I quickly dropped the extra 10 pounds I had put on in the months since my ankle injury (less chronic cardio meant I was getting in more calories than I was putting out), and I felt like lighter than air.
I know I’m not the only one to have experienced this feeling. When you switch from a diet that isn’t working for you–especially a diet high in processed foods or foods to which you’re sensitive or allergic–to one that is, as Michael Pollen puts it, “mostly plants,” you are, of course, going to go through a period when your body feels fresh, clean, and new.
It’s like your body can’t stop thanking you for liberating it from the stress it was under while being forced to choke down denatured whey protein from grain fed CAFO cows.
But then…your body realizes that something’s wrong. Something’s…missing. And that’s when things start to go to hell.
J. Stanton does an incredible (and incredibly disturbing) job of explaining the “new vegan high” on his blog, Gnolls.org.

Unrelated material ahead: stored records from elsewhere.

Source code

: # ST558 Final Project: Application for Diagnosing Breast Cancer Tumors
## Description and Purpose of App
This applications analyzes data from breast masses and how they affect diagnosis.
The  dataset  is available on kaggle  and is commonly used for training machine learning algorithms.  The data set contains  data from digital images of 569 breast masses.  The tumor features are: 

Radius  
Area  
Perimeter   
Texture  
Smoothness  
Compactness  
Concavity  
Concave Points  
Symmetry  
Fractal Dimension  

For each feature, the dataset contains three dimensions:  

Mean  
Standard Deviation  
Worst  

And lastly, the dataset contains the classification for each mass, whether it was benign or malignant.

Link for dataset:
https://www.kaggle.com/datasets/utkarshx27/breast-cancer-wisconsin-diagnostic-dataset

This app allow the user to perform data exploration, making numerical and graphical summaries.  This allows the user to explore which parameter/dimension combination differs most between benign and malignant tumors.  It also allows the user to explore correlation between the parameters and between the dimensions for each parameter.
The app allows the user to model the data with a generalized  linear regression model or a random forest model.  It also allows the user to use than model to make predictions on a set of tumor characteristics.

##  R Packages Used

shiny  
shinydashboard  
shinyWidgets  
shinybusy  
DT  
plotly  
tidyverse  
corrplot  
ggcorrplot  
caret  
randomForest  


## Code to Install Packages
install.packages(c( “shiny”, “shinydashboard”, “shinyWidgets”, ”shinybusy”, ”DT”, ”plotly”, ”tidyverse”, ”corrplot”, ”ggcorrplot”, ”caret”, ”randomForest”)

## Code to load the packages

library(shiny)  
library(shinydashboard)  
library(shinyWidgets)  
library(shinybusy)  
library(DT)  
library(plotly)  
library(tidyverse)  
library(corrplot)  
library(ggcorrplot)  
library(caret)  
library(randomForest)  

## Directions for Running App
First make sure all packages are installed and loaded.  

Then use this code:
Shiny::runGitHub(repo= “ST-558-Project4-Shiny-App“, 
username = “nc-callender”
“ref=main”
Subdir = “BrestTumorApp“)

As J. says, “Necessary animal-sourced nutrients like vitamin B12, menaquinone-4 (vitamin K2 MK-4), and DHA are unavailable in the vegan diet, and must be replaced by supplementation in order to avoid physical and mental deterioration.”
So, according to Stanton, your body does the only thing it can do: it starts eating itself.
I’m pretty sure that I just heard every single one of you out in the blogosphere who has ever eaten or considered eating a vegan diet scoff.
“How can that be?” You ask? “I supplement. I’m getting every nutrient I’m not eating from a pill and my macros*** are within the government guidelines–in fact, my fat intake is even lower.”
How, my friends, could that be a problem?
To be continued!
*Cucumber, Kale, Swiss Chard, Parsley, 1/2 pear, Broccoli, Ginger
**Frozen Broccoli, Kale, Hemp Protein Powder, a smidgeon of coconut oil (not too much, because I didn’t want to “get fat”), cinnamon, and cocoa powder. Add water and blend.
***Macronutrients. The three macros are protein, fat, and carbohydrates, and each one is somehow exalted or vilified depending on the dietary theory you follow.